A pesar de que la premisa no sea excesivamente original en su distopía (que resuena mucho en esta época de pandemias) la autora lleva la trama con solvencia y se lee con gusto. Hay algunas cosas que no me terminan de encajar, como el propio título, que hace referencia a una especie de pasta alimenticia artificial que apenas tiene importancia en la trama. O esos diálogos entre capítulos que, sin estar mal, no he sido capaz de encajarlos.

En la contraportada se dice dos veces que hay hallazgos poéticos y va a ser que no. La prosa está muy bien, ninguna queja por mi parte, pero el adjetivo poética no es el que mejor le va. Sin quitarle méritos. Poética era aquella Sanguínea, con frases que te mareaban la cabeza.

Bueno.

—No —dijo—, pero nunca me bañé en la Martínez. Cuando era chico mi hermano se agarró una parálisis infantil en esa playa. Imagínese cuántos años hace. Le quedó una pierna más corta que la otra y no sé si la diabetes le vino por eso, pero le vino. Fíjese, le hablo de hace se-sentá años. Más de medio siglo que estos vienen preparando la historia de las algas.
—¿Nunca vio un contaminado?
—Mire lo que le voy a decir: los hay que, si no tienen enfermedades, se las inventan. Una vez llevé a uno que gritaba como si lo estuvieran matando. Se miraba las manos, los brazos, y gritaba. Yo le miré bien los brazos y no vi nada, excepto que tenía la piel roja de tanto gritar.
—¿Y qué más pasó?
—Después el ministerio me dio un tiquecito para que me desinfectaran el auto, pero yo nunca fui. Para qué perder tiempo. Y míreme, acá estoy contando la historia. Hay que dejarse de tanta cosa. La gente es la gente.
Bajé del taxi y me quedé un momento en la puerta del edificio mirando la calle. La niebla se había disipado; los edificios al otro lado de la plaza se veían nítidos por primera vez en días, las hamacas solas, los árboles inmóviles, a la espera del próximo azote.
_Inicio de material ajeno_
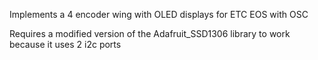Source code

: Implements a 4 encoder wing with OLED displays for ETC EOS with OSC

Requires a modified version of the Adafruit_SSD1306 library to work because it uses 2 i2c ports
Era el borde difuso entre dos tiempos, con lo bueno de los dos confluyendo en ese instante. Al principio me daba culpa disfrutarlo. La niebla era la contracara del viento rojo, y, según Max, yo quería ir por la vida sin pagar ningún precio por nada. Tal vez sea cierto, y por eso vivo dando vueltas en la calesita del pasado, arrebujada en la memoria como en un sillón demasiado blando. Sin la niebla, los árboles se llenaban de detalles. Cada rama seguía una curva caprichosa y única; las hojas dejaban de ser una masa genérica de colores im-
precisos y podía verse dónde terminaba una y empezaba la otra. Ya no me daba culpa pararme a mirar las calles como habían sido en otra época, los breves minutos en que las cosas se volvían tangibles, aun si eso significaba la inminencia del viento. Yo siempre había creído que el misterio era aquello oculto que intuíamos pero que se nos escapaba; ahora sé que no. El misterio siempre estuvo en la superficie de las cosas. El viento iba a soplar de un momento a otro, pero yo estiré el tiempo un poco más, empujando el límite del peligro, hasta que un camión patrullero apareció en la esquina de la plaza y me hizo juego de luces para que entrara al edificio.
Durante el viento rojo, los camiones blindados de la policía patrullaban la ciudad. Su tarea consistía en rescatar a los audaces e impedir que los locos saltaran al agua. Antes que nada, primaba el pudor: evitar el pequeño número exhibicionista de despellejarse en público. El patrullero no se detuvo, pero avanzó lento, vigilando mi intención. Le hice una seña tranquilizadora. Todo estaba bien.
El asunto de los peces obligó a renunciar al ministro de Salud. Ahí empezaron los escándalos que luego terminarían en la creación del nuevo ministerio, más autónomo, más rico, una especie de Estado paralelo. El río no se vació por completo de peces, pero ningún biólogo o experto en medioambiente pudo explicar por qué algunos pocos se adaptaron. El nuevo ministerio tomó las riendas del asunto, las riendas del río con peces mutantes y algas color borra de vino que estaban acabando con el ecosistema.

2 comentarios

  • Cities: Walking abril 12, 2022en3:44 pm

    Me llamaba mucho la atención este título pero como no estaba disponible en la biblioteca cuando fui a por él saqué La azotea en su lugar. Después de terminarlo se me quitaron las ganas de repetir con Fernanda Trías y tampoco te veo muy emocionado con él.

  • Palimp abril 15, 2022en11:14 am

    El libro no está mal, el ambiente que crea está bastante conseguido, pero no, no me ha emocionado.